Search the entries for the word "webp" and return every line where it is found.

(Dataset excerpts)
------------------------------

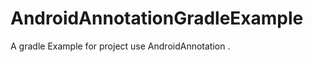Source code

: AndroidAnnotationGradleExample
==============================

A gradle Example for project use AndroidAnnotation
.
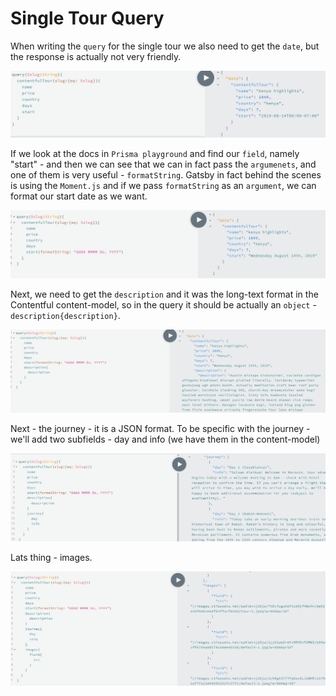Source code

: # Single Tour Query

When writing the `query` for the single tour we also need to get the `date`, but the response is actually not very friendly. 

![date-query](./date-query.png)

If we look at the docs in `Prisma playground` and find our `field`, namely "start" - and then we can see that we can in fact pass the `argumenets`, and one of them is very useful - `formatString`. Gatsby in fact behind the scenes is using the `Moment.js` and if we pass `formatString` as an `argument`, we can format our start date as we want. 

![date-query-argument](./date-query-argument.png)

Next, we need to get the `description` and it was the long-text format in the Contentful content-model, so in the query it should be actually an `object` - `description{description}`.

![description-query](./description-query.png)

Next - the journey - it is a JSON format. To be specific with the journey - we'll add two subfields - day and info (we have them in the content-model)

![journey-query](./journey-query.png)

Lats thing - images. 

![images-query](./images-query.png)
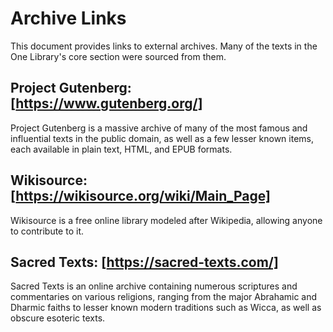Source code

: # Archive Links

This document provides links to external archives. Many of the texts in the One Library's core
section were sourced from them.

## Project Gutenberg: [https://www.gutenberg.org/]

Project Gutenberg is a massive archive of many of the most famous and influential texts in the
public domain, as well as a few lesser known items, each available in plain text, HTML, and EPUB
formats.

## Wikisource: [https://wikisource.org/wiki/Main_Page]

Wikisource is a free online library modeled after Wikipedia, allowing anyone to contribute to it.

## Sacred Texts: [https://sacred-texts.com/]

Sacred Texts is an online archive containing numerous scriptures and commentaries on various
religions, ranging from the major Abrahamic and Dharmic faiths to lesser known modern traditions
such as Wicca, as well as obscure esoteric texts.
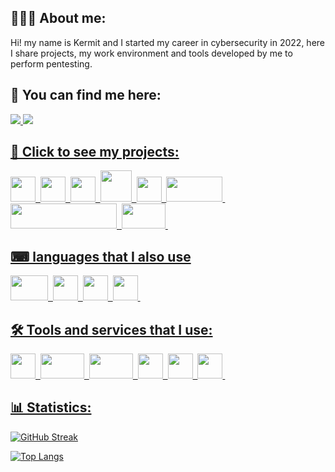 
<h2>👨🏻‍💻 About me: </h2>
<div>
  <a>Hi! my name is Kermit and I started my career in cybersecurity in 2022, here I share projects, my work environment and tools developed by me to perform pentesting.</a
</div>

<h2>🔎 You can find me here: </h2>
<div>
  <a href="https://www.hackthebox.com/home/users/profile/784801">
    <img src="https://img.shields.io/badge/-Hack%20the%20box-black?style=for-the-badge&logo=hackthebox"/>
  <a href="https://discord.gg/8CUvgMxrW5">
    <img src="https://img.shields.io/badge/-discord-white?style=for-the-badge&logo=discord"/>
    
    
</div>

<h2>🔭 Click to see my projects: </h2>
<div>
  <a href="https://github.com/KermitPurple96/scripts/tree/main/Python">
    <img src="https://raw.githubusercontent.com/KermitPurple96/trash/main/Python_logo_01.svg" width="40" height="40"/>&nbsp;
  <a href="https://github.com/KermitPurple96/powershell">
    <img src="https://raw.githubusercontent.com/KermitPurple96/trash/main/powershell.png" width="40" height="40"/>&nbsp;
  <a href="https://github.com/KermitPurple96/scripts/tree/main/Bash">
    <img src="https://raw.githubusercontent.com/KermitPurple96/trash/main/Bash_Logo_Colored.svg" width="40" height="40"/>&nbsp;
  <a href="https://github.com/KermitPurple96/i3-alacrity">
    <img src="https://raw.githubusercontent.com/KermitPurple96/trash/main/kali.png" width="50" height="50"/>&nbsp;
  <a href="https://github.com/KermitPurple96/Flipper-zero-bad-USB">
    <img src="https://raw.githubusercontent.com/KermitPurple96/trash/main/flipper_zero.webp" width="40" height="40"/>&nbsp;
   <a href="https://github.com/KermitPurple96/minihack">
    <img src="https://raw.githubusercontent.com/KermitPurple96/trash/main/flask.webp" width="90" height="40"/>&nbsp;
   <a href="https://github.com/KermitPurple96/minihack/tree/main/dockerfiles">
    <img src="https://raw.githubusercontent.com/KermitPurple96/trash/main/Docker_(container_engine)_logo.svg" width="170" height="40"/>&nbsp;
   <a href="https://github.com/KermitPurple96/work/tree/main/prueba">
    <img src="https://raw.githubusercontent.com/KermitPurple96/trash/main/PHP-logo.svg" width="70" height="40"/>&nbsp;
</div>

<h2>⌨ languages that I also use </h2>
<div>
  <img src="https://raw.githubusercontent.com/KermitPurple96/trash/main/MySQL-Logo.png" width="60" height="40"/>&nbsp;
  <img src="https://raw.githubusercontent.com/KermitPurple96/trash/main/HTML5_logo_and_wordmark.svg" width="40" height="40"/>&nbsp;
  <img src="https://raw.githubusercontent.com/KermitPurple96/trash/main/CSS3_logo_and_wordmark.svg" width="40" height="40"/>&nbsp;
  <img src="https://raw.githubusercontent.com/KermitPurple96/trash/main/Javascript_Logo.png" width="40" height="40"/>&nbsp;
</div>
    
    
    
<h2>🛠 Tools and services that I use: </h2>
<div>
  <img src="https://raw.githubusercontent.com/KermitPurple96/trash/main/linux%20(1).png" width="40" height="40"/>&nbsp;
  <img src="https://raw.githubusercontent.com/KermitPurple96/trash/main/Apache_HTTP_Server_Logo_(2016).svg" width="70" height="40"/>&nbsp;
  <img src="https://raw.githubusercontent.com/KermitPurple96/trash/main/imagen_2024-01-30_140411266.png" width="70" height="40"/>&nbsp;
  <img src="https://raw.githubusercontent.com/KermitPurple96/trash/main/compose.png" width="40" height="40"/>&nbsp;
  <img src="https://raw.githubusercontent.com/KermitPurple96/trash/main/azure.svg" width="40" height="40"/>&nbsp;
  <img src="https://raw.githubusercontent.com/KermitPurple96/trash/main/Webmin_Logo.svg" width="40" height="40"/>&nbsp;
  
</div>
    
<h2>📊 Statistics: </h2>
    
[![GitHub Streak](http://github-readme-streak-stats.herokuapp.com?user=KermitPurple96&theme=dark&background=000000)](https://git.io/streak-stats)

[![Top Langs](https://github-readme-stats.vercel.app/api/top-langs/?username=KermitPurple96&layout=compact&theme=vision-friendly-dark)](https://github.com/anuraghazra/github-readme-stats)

------------------------------

* Answer to the problem *
    <img src="https://raw.githubusercontent.com/KermitPurple96/trash/main/flipper_zero.webp" width="40" height="40"/>&nbsp;
    <img src="https://raw.githubusercontent.com/KermitPurple96/trash/main/flask.webp" width="90" height="40"/>&nbsp;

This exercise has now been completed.